In 11th hour, tort reform passes
By Catherine Hunt / LSU Manship School News Service
BATON ROUGE — A bill that aims to lower car insurance premiums in Louisiana by limiting injury damage lawsuits will return for debate during a special session after Republican lawmakers could not reach a compromise Monday with Gov. John Bel Edwards.
The bill by Sen. Kirk Talbot, R-River Ridge, was approved for a second time by both the House and the Senate after changes were made to accommodate concerns about some of the terms.
The House voted 66-31 to approve the new version of the bill, and the Senate approved it 28-10, shortly before the regular legislative session ended at 6 p.m. Monday.
Democrats have said that the bill would make it too difficult for some people injured in car wrecks to receive "fair compensation," and Edwards has threatened to veto it. Talbot told the Senate that he had constructive talks with Edwards but could not reach a deal on all of the issues.
If Edwards vetoed the bill, Republicans in both chambers would need to muster two-thirds of the votes to override it. Monday’s vote in the House fell short of that supermajority, suggesting that Edwards still has leverage to push for more changes as the Legislature moves into a special session to work on a state budget and other bills leftover from the regular session.
Just before the regular session ended Monday, the House voted 63-38 to join the Senate in approving a measure to use $300 million of $811 million that the state will receive from federal COVID-19 relief funds to help small businesses instead of channeling all of the money to help local governments, as Edwards would like to do.
That action also sets up another possible veto showdown with the governor.
The changes in the tort laws and efforts to help businesses hurt by the virus shutdown were among the biggest priorities of lawmakers during the regular session. Lawmakers also voted Monday to temporarily suspend the corporate franchise tax for small businesses. That will reduce state revenue by about $6 million.
Talbot and other Republicans say his tort bill targeted Louisiana’s litigious climate and laws that make it too easy to sue. Louisiana drivers pay the second highest car insurance rates in the nation; Michigan is the highest.
The last-minute changes in the bill included expanding the potential premium reductions to truckers and other commercial drivers and requiring companies to rebate 1.5 times the amount annual premium payments to injured people who win judgments.
Edwards has said he supports alternative measures to lowering insurance rates, like keeping companies from charging different rates to drivers based on gender and other classifications.
Talbot’s bill would prohibit insurance companies from being sued directly. It would increase the time parties have to file lawsuits to encourage settling out of court and decrease the monetary threshold for an injury claim to be decided by a jury rather than a judge. It also would prohibit using evidence of a plaintiff receiving reimbursements for healthcare costs from sources besides the defendant.
The bill would allow for juries to hear whether an injured person was wearing a seatbelt at the time of the accident.

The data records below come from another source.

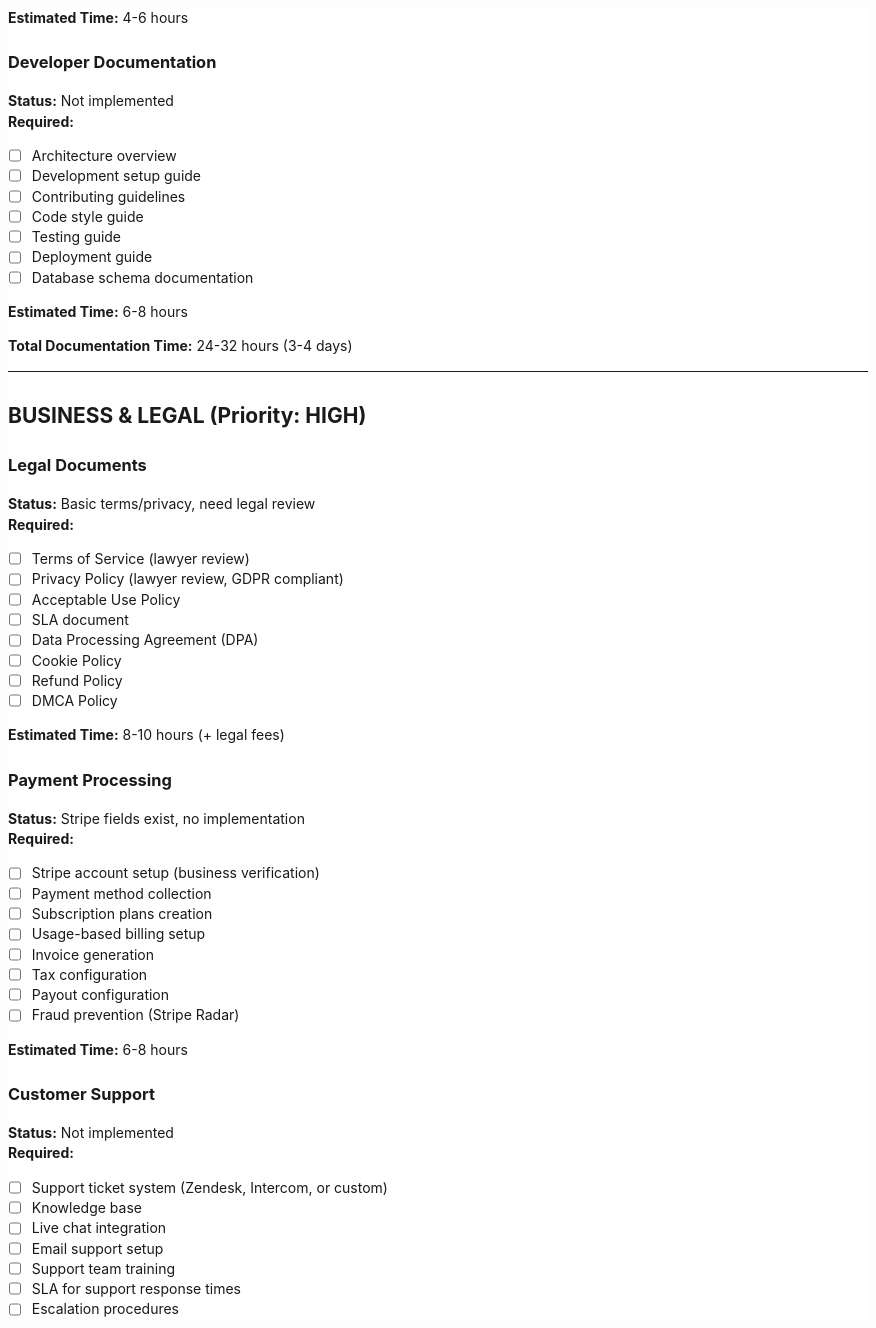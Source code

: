 **Estimated Time:** 4-6 hours

###  Developer Documentation
**Status:** Not implemented  
**Required:**
- [ ] Architecture overview
- [ ] Development setup guide
- [ ] Contributing guidelines
- [ ] Code style guide
- [ ] Testing guide
- [ ] Deployment guide
- [ ] Database schema documentation

**Estimated Time:** 6-8 hours

**Total Documentation Time:** 24-32 hours (3-4 days)

---

##  BUSINESS & LEGAL (Priority: HIGH)

###  Legal Documents
**Status:** Basic terms/privacy, need legal review  
**Required:**
- [ ] Terms of Service (lawyer review)
- [ ] Privacy Policy (lawyer review, GDPR compliant)
- [ ] Acceptable Use Policy
- [ ] SLA document
- [ ] Data Processing Agreement (DPA)
- [ ] Cookie Policy
- [ ] Refund Policy
- [ ] DMCA Policy

**Estimated Time:** 8-10 hours (+ legal fees)

###  Payment Processing
**Status:** Stripe fields exist, no implementation  
**Required:**
- [ ] Stripe account setup (business verification)
- [ ] Payment method collection
- [ ] Subscription plans creation
- [ ] Usage-based billing setup
- [ ] Invoice generation
- [ ] Tax configuration
- [ ] Payout configuration
- [ ] Fraud prevention (Stripe Radar)

**Estimated Time:** 6-8 hours

###  Customer Support
**Status:** Not implemented  
**Required:**
- [ ] Support ticket system (Zendesk, Intercom, or custom)
- [ ] Knowledge base
- [ ] Live chat integration
- [ ] Email support setup
- [ ] Support team training
- [ ] SLA for support response times
- [ ] Escalation procedures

Proponents say changing these areas of Louisiana’s tort laws could lead to at least a 10 percent decrease in most auto insurance rates. Insurance Commissioner Jim Donelon said rates could decrease by up to 25 percent in some cases.
Opponents say these changes do not require insurance companies to lower rates. Besides making it harder for injured parties to receive adequate compensation, some say that courts could become overcrowded with jury trials and make it difficult to find jurors. But Talbot said he has not seen evidence of this in other states.

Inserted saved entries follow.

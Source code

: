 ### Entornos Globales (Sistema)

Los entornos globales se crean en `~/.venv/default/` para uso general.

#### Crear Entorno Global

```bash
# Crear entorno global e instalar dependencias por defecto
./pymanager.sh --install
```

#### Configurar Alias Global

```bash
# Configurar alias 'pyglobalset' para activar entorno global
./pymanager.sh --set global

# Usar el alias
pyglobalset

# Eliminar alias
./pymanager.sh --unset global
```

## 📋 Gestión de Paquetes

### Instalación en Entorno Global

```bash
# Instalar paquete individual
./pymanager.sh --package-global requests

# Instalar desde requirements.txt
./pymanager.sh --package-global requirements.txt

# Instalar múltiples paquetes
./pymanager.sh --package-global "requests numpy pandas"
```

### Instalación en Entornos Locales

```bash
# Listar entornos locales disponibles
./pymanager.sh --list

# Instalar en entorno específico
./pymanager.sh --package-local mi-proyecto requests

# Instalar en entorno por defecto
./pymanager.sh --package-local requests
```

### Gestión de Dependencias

“These are pretty massive changes to our civil justice system that are based on pretty much a guess,” said Rep. Mandie Landry, D-New Orleans, during a committee hearing on the bill.
Democratic lawmakers authored bills that aimed to lower insurance rates by prohibiting insurance companies from setting rates based on a driver’s race, gender, credit score and other demographics. A series of bills by Sen. Jay Luneau, D-Alexandria, gained Edwards’ support but was killed in committee.

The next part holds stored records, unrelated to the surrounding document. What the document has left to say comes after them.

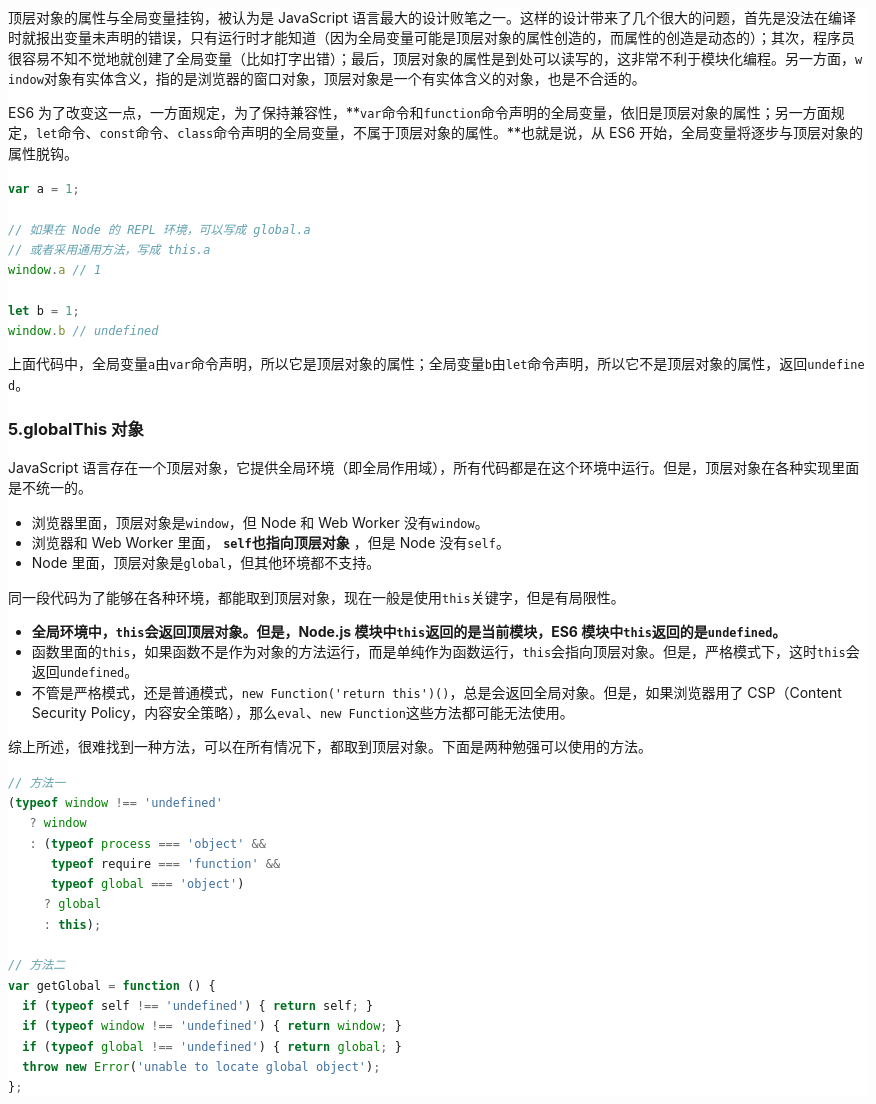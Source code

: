 顶层对象的属性与全局变量挂钩，被认为是 JavaScript 语言最大的设计败笔之一。这样的设计带来了几个很大的问题，首先是没法在编译时就报出变量未声明的错误，只有运行时才能知道（因为全局变量可能是顶层对象的属性创造的，而属性的创造是动态的）；其次，程序员很容易不知不觉地就创建了全局变量（比如打字出错）；最后，顶层对象的属性是到处可以读写的，这非常不利于模块化编程。另一方面，`window`对象有实体含义，指的是浏览器的窗口对象，顶层对象是一个有实体含义的对象，也是不合适的。

ES6 为了改变这一点，一方面规定，为了保持兼容性，**`var`命令和`function`命令声明的全局变量，依旧是顶层对象的属性；另一方面规定，`let`命令、`const`命令、`class`命令声明的全局变量，不属于顶层对象的属性。**也就是说，从 ES6 开始，全局变量将逐步与顶层对象的属性脱钩。

```js
var a = 1;

// 如果在 Node 的 REPL 环境，可以写成 global.a
// 或者采用通用方法，写成 this.a
window.a // 1

let b = 1;
window.b // undefined
```

上面代码中，全局变量`a`由`var`命令声明，所以它是顶层对象的属性；全局变量`b`由`let`命令声明，所以它不是顶层对象的属性，返回`undefined`。

### 5.globalThis 对象

JavaScript 语言存在一个顶层对象，它提供全局环境（即全局作用域），所有代码都是在这个环境中运行。但是，顶层对象在各种实现里面是不统一的。

- 浏览器里面，顶层对象是`window`，但 Node 和 Web Worker 没有`window`。
- 浏览器和 Web Worker 里面， **`self`也指向顶层对象** ，但是 Node 没有`self`。
- Node 里面，顶层对象是`global`，但其他环境都不支持。

同一段代码为了能够在各种环境，都能取到顶层对象，现在一般是使用`this`关键字，但是有局限性。

- **全局环境中，`this`会返回顶层对象。但是，Node.js 模块中`this`返回的是当前模块，ES6 模块中`this`返回的是`undefined`。**
- 函数里面的`this`，如果函数不是作为对象的方法运行，而是单纯作为函数运行，`this`会指向顶层对象。但是，严格模式下，这时`this`会返回`undefined`。
- 不管是严格模式，还是普通模式，`new Function('return this')()`，总是会返回全局对象。但是，如果浏览器用了 CSP（Content Security Policy，内容安全策略），那么`eval`、`new Function`这些方法都可能无法使用。

综上所述，很难找到一种方法，可以在所有情况下，都取到顶层对象。下面是两种勉强可以使用的方法。

```javascript
// 方法一
(typeof window !== 'undefined'
   ? window
   : (typeof process === 'object' &&
      typeof require === 'function' &&
      typeof global === 'object')
     ? global
     : this);

// 方法二
var getGlobal = function () {
  if (typeof self !== 'undefined') { return self; }
  if (typeof window !== 'undefined') { return window; }
  if (typeof global !== 'undefined') { return global; }
  throw new Error('unable to locate global object');
};
```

Another setback for personal injury lawyers came when a bill by Sen. Heather Cloud, R-Turkey Creek, won final passage Monday. Her bill aims to restrict attorneys from displaying advertisements that could be seen as false or misleading when a person claims to have received the full monetary amount from a judgment or settlement without disclosing how much of that was spent on lawyer fees or court costs.